Por outro lado, se tirarmos um curso de gestão com um minor em recursos humanos, fazemo-lo com menção nessa área e se optarmos pela metodologia de investigação grounded theory avançada em 1967 por Glaser e Strauss e que permite uma abordagem sistemática à análise de dados quantitativos tendo em vista a formulação de teorias estamos a optar pela teoria fundamentada. E quanto a brain storming? Será tempestade de ideias? Não, que não podemos fazer traduções à letra senão perdemos camadas de significados, esclarecem-me os alunos. É antes uma chuva de ideias. O processo consiste em gerar espontaneamente ideias para solução de um problema partilhado por todos os membros de um dado grupo: as ideias devem cair como a chuva, sem a perturbação da tempestade. Logo logo, com esta provocada chuva, as nossas mentes sedentas recuperarão o tempo perdido e as soluções poderão florescer em crescendo numa reclamação espontânea do terreno à sua volta. O mesmo se passa com buzz session, a fase que precede e estimula a chuva de ideias e que para nós passará a ser uma sessão sussuro.

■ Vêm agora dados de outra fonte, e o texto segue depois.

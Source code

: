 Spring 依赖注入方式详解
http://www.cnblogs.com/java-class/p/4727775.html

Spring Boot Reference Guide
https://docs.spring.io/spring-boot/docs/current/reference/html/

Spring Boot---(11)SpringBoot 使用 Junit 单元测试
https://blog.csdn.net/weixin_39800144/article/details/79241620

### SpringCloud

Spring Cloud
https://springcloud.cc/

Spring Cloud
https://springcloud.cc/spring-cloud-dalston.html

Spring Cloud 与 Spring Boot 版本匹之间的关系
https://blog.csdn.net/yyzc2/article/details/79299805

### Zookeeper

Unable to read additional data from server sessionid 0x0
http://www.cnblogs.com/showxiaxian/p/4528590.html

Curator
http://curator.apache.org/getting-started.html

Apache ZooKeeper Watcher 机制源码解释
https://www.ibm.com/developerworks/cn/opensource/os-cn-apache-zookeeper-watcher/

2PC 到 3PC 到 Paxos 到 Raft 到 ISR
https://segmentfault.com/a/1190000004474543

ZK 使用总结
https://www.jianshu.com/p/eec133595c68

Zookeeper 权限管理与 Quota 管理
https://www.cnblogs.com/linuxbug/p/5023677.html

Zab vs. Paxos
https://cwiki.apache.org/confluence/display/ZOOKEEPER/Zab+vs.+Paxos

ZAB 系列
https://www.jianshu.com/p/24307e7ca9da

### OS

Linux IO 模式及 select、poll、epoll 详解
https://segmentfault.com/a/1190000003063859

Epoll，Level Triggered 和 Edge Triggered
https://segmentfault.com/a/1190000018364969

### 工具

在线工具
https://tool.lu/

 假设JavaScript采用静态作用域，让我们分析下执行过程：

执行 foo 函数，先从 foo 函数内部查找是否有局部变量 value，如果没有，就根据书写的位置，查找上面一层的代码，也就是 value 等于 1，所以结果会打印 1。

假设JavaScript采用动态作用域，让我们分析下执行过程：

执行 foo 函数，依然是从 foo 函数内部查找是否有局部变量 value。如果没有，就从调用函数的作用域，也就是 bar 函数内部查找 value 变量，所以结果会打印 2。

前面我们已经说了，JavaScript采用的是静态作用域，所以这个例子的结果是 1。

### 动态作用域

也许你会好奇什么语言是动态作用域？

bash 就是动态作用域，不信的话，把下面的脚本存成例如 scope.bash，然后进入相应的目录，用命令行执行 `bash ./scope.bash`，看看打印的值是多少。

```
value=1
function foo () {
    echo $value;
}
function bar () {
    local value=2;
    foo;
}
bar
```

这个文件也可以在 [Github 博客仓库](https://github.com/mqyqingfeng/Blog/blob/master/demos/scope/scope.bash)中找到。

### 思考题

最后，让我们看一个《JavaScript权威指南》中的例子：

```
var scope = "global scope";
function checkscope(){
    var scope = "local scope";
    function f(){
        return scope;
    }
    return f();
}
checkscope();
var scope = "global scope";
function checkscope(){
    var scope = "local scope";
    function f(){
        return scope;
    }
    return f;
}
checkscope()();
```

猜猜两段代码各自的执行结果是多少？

E para finalizar esta colecção de termos que se juntam aos já avançados pelo meu colega José Paulo Esperança na sua crónica nestas páginas "Perdidos na Tradução", após a sua experiência no Brasil, no restaurante fico a saber que delicatessen pode ser traduzido pelo apetitoso nome de "deliciosas delicadezas", como se pode comprovar por uma "carvoada de camarão perfumado de finas especiarias e ervas selvagens". Quando comento esta estimulante abundância de palavras, os alunos respondem-me: "Nós elevamos o português professora." Sem dúvida!